→ **Problem details**
Count the lines in the data below where the string "identities" occurs, please, and give the number alone.
+---+
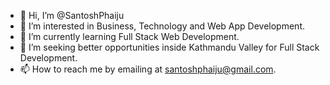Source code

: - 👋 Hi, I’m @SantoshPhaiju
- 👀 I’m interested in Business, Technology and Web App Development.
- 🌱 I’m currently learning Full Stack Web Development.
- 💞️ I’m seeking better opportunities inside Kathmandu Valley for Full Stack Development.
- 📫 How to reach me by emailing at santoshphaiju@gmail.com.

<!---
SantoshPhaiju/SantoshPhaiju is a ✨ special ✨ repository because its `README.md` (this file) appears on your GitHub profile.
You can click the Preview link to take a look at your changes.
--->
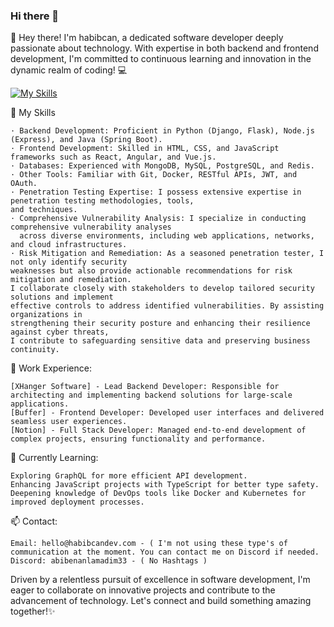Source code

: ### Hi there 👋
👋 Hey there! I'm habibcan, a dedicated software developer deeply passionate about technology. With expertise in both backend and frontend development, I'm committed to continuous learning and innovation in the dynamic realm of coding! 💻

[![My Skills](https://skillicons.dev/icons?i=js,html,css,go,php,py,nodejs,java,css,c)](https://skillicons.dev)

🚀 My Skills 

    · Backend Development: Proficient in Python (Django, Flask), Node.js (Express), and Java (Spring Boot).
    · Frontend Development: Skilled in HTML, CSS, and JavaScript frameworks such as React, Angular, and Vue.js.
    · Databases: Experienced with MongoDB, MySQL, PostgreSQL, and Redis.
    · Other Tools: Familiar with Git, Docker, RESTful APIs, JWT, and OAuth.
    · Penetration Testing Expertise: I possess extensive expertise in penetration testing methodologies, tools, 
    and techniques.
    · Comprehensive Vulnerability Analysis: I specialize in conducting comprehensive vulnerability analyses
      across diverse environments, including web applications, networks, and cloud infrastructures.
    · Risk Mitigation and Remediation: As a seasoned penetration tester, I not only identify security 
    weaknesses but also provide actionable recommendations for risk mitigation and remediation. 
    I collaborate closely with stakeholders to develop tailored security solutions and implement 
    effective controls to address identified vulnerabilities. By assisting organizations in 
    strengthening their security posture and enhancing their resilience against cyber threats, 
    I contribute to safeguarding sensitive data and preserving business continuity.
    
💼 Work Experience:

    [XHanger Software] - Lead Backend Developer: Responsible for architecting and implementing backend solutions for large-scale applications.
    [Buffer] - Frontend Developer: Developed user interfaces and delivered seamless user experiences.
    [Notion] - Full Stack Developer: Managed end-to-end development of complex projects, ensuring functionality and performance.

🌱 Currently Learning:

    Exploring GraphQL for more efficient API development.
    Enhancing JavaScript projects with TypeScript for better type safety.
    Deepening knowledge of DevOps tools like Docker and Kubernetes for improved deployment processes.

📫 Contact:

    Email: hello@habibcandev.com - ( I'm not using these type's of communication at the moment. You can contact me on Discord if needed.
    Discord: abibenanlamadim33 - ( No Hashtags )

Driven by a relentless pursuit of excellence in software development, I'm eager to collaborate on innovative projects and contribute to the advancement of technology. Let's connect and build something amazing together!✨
+---+
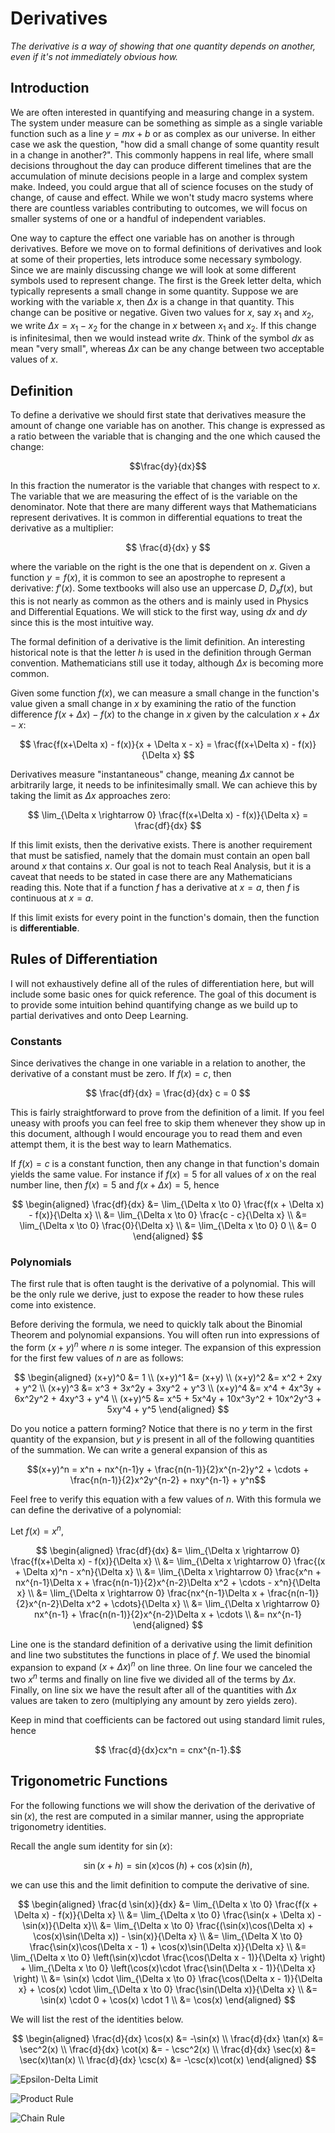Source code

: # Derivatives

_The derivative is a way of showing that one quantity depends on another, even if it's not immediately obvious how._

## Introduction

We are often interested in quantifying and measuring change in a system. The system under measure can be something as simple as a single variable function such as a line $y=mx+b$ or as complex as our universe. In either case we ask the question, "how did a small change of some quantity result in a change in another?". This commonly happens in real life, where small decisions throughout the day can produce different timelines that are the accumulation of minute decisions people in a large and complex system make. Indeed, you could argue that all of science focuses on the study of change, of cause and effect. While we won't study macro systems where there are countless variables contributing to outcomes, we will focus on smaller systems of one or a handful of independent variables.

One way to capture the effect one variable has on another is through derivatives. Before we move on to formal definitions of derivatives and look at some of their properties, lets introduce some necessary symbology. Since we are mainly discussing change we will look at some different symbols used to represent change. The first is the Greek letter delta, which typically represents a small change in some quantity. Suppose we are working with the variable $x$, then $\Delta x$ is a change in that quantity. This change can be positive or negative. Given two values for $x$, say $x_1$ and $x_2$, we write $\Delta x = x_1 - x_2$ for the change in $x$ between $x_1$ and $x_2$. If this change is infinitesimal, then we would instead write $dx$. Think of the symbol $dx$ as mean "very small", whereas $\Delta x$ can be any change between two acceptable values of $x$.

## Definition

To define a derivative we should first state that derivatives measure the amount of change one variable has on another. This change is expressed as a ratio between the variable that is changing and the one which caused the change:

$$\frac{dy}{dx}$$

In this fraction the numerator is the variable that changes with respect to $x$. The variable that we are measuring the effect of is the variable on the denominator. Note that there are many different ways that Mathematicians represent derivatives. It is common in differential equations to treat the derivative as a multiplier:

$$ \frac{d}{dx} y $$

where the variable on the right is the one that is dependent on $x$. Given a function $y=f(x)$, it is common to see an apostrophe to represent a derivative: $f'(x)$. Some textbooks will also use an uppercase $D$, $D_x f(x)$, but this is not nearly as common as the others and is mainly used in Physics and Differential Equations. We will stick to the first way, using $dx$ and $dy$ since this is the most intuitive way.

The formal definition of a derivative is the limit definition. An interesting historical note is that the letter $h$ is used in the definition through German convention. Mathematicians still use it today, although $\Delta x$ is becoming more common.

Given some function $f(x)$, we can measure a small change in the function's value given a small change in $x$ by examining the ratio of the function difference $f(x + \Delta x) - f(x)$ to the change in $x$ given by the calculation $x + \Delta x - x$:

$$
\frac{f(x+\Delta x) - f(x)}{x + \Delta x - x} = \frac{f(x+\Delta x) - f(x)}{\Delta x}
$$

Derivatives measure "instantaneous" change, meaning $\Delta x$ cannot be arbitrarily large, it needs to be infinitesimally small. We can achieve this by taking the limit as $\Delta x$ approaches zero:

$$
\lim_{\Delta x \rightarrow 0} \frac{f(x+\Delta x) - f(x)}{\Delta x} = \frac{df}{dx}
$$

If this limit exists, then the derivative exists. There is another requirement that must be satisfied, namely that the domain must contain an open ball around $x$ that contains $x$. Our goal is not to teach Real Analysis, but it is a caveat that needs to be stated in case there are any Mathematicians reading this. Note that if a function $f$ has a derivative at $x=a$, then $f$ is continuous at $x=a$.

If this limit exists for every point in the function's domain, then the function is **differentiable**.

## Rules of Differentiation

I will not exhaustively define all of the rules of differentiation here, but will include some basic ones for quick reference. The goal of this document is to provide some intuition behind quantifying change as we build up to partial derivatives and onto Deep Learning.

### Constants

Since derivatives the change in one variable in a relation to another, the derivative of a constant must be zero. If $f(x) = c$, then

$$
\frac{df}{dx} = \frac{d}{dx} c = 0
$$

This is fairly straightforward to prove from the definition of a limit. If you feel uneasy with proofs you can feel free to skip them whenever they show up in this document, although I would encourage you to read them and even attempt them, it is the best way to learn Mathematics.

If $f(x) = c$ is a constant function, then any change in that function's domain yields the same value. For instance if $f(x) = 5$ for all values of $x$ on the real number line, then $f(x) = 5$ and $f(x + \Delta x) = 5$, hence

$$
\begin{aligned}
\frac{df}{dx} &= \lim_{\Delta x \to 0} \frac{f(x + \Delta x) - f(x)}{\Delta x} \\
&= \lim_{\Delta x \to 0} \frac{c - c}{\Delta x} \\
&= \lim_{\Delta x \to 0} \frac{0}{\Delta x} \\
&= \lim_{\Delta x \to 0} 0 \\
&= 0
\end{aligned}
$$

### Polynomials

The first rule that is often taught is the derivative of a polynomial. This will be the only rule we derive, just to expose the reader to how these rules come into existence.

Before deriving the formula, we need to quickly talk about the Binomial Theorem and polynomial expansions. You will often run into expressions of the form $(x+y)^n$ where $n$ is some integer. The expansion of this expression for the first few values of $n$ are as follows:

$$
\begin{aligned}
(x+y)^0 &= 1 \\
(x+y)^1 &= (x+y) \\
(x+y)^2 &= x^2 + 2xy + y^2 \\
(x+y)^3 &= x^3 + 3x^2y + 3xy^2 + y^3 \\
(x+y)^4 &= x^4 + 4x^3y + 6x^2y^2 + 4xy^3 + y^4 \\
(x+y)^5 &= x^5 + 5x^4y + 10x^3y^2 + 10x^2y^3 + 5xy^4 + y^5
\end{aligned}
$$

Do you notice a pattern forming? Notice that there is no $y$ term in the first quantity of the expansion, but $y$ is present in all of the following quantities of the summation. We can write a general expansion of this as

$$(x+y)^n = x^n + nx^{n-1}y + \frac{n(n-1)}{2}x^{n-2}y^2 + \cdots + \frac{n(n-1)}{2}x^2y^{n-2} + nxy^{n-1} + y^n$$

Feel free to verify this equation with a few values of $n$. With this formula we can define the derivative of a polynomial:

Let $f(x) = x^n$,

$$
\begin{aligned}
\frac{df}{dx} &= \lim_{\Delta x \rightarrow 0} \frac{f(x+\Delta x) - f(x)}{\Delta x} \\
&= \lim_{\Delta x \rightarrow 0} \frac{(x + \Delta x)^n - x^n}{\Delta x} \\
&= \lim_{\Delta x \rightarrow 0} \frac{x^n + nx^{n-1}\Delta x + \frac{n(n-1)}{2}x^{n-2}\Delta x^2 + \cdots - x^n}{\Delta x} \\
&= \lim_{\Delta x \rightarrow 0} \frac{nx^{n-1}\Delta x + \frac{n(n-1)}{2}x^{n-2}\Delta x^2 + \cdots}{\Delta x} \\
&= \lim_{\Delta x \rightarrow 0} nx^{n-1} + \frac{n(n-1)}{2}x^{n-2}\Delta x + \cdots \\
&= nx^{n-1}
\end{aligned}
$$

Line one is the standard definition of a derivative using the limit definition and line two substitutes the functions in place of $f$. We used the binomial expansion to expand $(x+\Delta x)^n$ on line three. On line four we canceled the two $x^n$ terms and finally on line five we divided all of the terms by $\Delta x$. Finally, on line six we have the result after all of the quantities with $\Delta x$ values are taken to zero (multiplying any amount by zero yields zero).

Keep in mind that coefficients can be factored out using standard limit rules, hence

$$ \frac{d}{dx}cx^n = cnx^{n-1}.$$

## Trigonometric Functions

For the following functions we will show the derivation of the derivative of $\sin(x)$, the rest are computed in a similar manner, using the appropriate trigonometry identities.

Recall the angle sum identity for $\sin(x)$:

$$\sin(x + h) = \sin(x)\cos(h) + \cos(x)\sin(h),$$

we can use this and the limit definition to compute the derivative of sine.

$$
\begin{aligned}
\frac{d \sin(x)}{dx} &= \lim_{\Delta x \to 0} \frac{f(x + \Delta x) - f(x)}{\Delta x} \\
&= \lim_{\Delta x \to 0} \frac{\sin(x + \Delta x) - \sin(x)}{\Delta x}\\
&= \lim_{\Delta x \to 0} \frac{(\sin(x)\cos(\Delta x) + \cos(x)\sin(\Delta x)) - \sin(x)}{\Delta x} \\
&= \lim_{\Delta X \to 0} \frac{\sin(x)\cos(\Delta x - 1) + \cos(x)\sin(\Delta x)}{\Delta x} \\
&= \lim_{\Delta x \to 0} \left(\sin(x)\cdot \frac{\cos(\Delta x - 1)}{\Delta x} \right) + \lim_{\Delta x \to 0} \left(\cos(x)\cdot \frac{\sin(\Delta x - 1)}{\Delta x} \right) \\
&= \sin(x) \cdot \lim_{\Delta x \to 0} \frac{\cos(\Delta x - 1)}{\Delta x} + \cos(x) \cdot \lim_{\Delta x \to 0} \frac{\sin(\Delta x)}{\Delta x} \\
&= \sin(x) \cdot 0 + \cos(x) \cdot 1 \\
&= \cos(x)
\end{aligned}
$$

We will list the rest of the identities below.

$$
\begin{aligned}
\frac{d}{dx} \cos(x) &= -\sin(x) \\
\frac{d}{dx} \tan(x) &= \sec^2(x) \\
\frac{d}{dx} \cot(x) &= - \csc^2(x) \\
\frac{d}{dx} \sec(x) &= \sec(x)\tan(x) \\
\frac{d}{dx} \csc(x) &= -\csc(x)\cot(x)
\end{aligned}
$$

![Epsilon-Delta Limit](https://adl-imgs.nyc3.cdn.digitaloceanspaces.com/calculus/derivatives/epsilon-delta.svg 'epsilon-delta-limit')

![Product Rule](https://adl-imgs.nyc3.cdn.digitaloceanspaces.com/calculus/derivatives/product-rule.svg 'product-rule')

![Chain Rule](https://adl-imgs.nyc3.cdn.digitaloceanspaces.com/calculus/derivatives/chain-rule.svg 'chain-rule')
+---+
→ **Problem solution**
2